Robert la ayudó a cerrar la casa. Hope preparó una pequeña maleta, y cuando se marcharon conectó la alarma. Fueron en su coche hasta el puerto deportivo y lo aparcó allí. Le gustaba estar en compañía de Robert y sus hijas, era como volver a formar parte de una familia. Se había acostumbrado a estar sola y ya no le importaba, pero al haber recibido la soledad con los brazos abiertos, tal como le había aconsejado su swamiji en el ashram, el hecho de sentir de repente que formaba parte de un grupo como aquel era como un regalo del cielo.
Una vez en el barco, les ayudó a soltar amarras, y mientras navegaban despacio bordeando la costa hacia el norte, Hope permaneció al lado de Robert. Por alguna extraña razón recordó las espantosas amenazas de Finn sobre lo sola que se quedaría sin él, su insistencia en recalcar que no tenía a nadie en el mundo y nunca lo tendría. Entonces miró a Robert, y él le sonrió y le pasó el brazo por los hombros; y Hope se sintió a gusto.
—¿Estás bien? —preguntó él con la misma mirada amable que había visto en sus ojos la primera vez que se encontraron en Dublín, y ella asintió sonriendo.

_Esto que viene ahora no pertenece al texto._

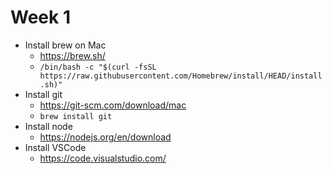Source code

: # Week 1

- Install brew on Mac
  - https://brew.sh/
  - `/bin/bash -c "$(curl -fsSL https://raw.githubusercontent.com/Homebrew/install/HEAD/install.sh)"`
- Install git
  - https://git-scm.com/download/mac
  - `brew install git`
- Install node
  - https://nodejs.org/en/download
- Install VSCode
  - https://code.visualstudio.com/

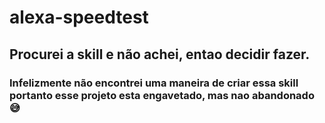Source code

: # alexa-speedtest

## Procurei a skill e não achei, entao decidir fazer.

### Infelizmente não encontrei uma maneira de criar essa skill portanto esse projeto esta engavetado, mas nao abandonado 😅
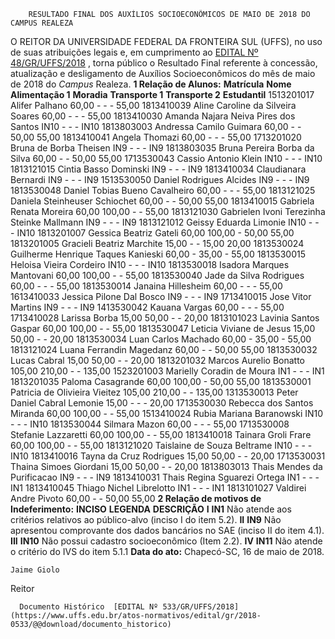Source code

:         RESULTADO FINAL DOS AUXÍLIOS SOCIOECONÔMICOS DE MAIO DE 2018 DO CAMPUS REALEZA  

 O REITOR DA UNIVERSIDADE FEDERAL DA FRONTEIRA SUL (UFFS), no uso de suas atribuições legais e, em cumprimento ao [EDITAL Nº 48/GR/UFFS/2018](https://www.uffs.edu.br/atos-normativos/edital/gr/2018-0048)  , torna público o Resultado Final referente à concessão, atualização e desligamento de Auxílios Socioeconômicos do mês de maio de 2018 do *Campus* Realeza.  **1 Relação de Alunos:**      **Matrícula**    **Nome**    **Alimentação 1**    **Moradia**    **Transporte 1**    **Transporte 2**    **Estudantil**      1513201017   Alifer Palhano   60,00   -   -   -   55,00     1813410039   Aline Caroline da Silveira Soares   60,00   -   -   -   55,00     1813410030   Amanda Najara Neiva Pires dos Santos   IN10   -   -   -   IN10     1813803003   Andressa Camilo Guimara   60,00   -   -   50,00   55,00     1813410041   Angela Thomazi   60,00   -   -   -   55,00     1713201020   Bruna de Borba Theisen   IN9   -   -   -   IN9     1813803035   Bruna Pereira Borba da Silva   60,00   -   -   50,00   55,00     1713530043   Cassio Antonio Klein   IN10   -   -   -   IN10     1813121015   Cintia Basso Dominski   IN9   -   -   -   IN9     1813410034   Claudianara Bernardi   IN9   -   -   -   IN9     1513530050   Daniel Rodrigues Alcides   IN9   -   -   -   IN9     1813530048   Daniel Tobias Bueno Cavalheiro   60,00   -   -   -   55,00     1813121025   Daniela Steinheuser Schiochet   60,00   -   -   50,00   55,00     1813410015   Gabriela Renata Moreira   60,00   100,00   -   -   55,00     1813121030   Gabrielen Ivoni Terezinha Steinke Mallmann   IN9   -   -   -   IN9     1813121012   Geissy Eduarda Limonie   IN10   -   -   -   IN10     1813201007   Gessica Beatriz Gateli   60,00   100,00   -   50,00   55,00     1813201005   Gracieli Beatriz Marchite   15,00   -   -   15,00   20,00     1813530024   Guilherme Henrique Taques Kanieski   60,00   -   35,00   -   55,00     1813530015   Heloisa Vieira Cordeiro   IN10   -   -   -   IN10     1813530018   Isadora Marques Mantovani   60,00   100,00   -   -   55,00     1813530040   Jade da Silva Rodrigues   60,00   -   -   -   55,00     1813530014   Janaina Hillesheim   60,00   -   -   -   55,00     1613410033   Jessica Pilone Dal Bosco   IN9   -   -   -   IN9     1713410015   Jose Vitor Martins   IN9   -   -   -   IN9     1413530042   Kauana Vargas   60,00   -   -   -   55,00     1713410028   Larissa Borba   15,00   50,00   -   -   20,00     1813101023   Lavinia Santos Gaspar   60,00   100,00   -   -   55,00     1813530047   Leticia Viviane de Jesus   15,00   50,00   -   -   20,00     1813530034   Luan Carlos Machado   60,00   -   35,00   -   55,00     1813121024   Luana Ferrandin Magedanz   60,00   -   -   50,00   55,00     1813530032   Lucas Cabral   15,00   50,00   -   -   20,00     1813201032   Marcos Aurelio Bonatto   105,00   210,00   -   -   135,00     1523201003   Marielly Coradin de Moura   IN1   -   -   -   IN1     1813201035   Paloma Casagrande   60,00   100,00   -   50,00   55,00     1813530001   Patricia de Olivieira Vieitez   105,00   210,00   -   -   135,00     1313530013   Peter Daniel Cabral Lemonie   15,00   -   -   -   20,00     1713530030   Rebecca dos Santos Miranda   60,00   100,00   -   -   55,00     1513410024   Rubia Mariana Baranowski   IN10   -   -   -   IN10     1813530044   Silmara Mazon   60,00   -   -   -   55,00     1713530008   Stefanie Lazzaretti   60,00   100,00   -   -   55,00     1813410018   Tainara Groli Frare   60,00   100,00   -   -   55,00     1813121020   Taislaine de Souza Beltrame   IN10   -   -   -   IN10     1813410016   Tayna da Cruz Rodrigues   15,00   50,00   -   -   20,00     1713530031   Thaina Simoes Giordani   15,00   50,00   -   -   20,00     1813803013   Thais Mendes da Purificacao   IN9   -   -   -   IN9     1813410031   Thais Regina Sguarezi Ortega   IN1   -   -   -   IN1     1813410045   Thiago Nichel Librelotto   IN1   -   -   -   IN1     1813101027   Valdirei Andre Pivoto   60,00   -   -   50,00   55,00      **2 Relação de motivos de Indeferimento:**      **INCISO**    **LEGENDA**    **DESCRIÇÃO**      **I**    **IN1**    Não atende aos critérios relativos ao público-alvo (inciso I do item 5.2).     **II**    **IN9**    Não apresentou comprovante dos dados bancários no SAE (inciso II do item 4.1).     **III**    **IN10**    Não possui cadastro socioeconômico (Item 2.2).     **IV**    **IN11**    Não atende o critério do IVS do item 5.1.1         **Data do ato:** Chapecó-SC, 16 de maio de 2018.   
 

    Jaime Giolo   
 Reitor 

      Documento Histórico  [EDITAL Nº 533/GR/UFFS/2018](https://www.uffs.edu.br/atos-normativos/edital/gr/2018-0533/@@download/documento_historico)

—Sí, estoy bien —respondió—. Muy bien. Gracias por invitarme a venir con vosotros. —Él se sentía igual de a gusto que ella, y los cuatro parecían encajar muy bien. Las chicas se acercaron a hablar con Hope mientras, poco a poco, iban surcando las aguas en dirección a Martha’s Vineyard. Cuando Robert orientó las velas con la ayuda de Amanda, se estaba poniendo el sol. Hope y Brendan bajaron a la despensa y prepararon un aperitivo para los cuatro. Era uno de esos momentos perfectos en los que uno desea que el tiempo se detenga. Cuando bajaron del barco, Hope hizo unas cuantas fotos de las chicas. Tenía intención de enviarle copias a Robert, y también a él le hizo una muy bonita, de perfil con las velas del barco al fondo y los cabellos al viento. Entonces él alargó el brazo y le cogió la mano en silencio. Hope había recorrido un camino muy, muy largo desde la terrible mañana que la encontró encogida en la leñera. Y cuando ella lo miró y se sonrieron arropados por el clima cálido, reparó en que su maestro tenía razón. Las cicatrices habían desaparecido.
—Gracias —susurró a Robert, y él asintió y le sonrió de nuevo. Y entonces los dos se volvieron hacia las chicas. Estaban riendo por algo que una le había dicho a la otra; y, mirándolas, Robert y Hope también se echaron a reír. Era uno de esos momentos en que todo parece perfecto. Un día maravilloso, una velada ideal, la compañía adecuada, un instante para recordar y la sensación de estar renaciendo.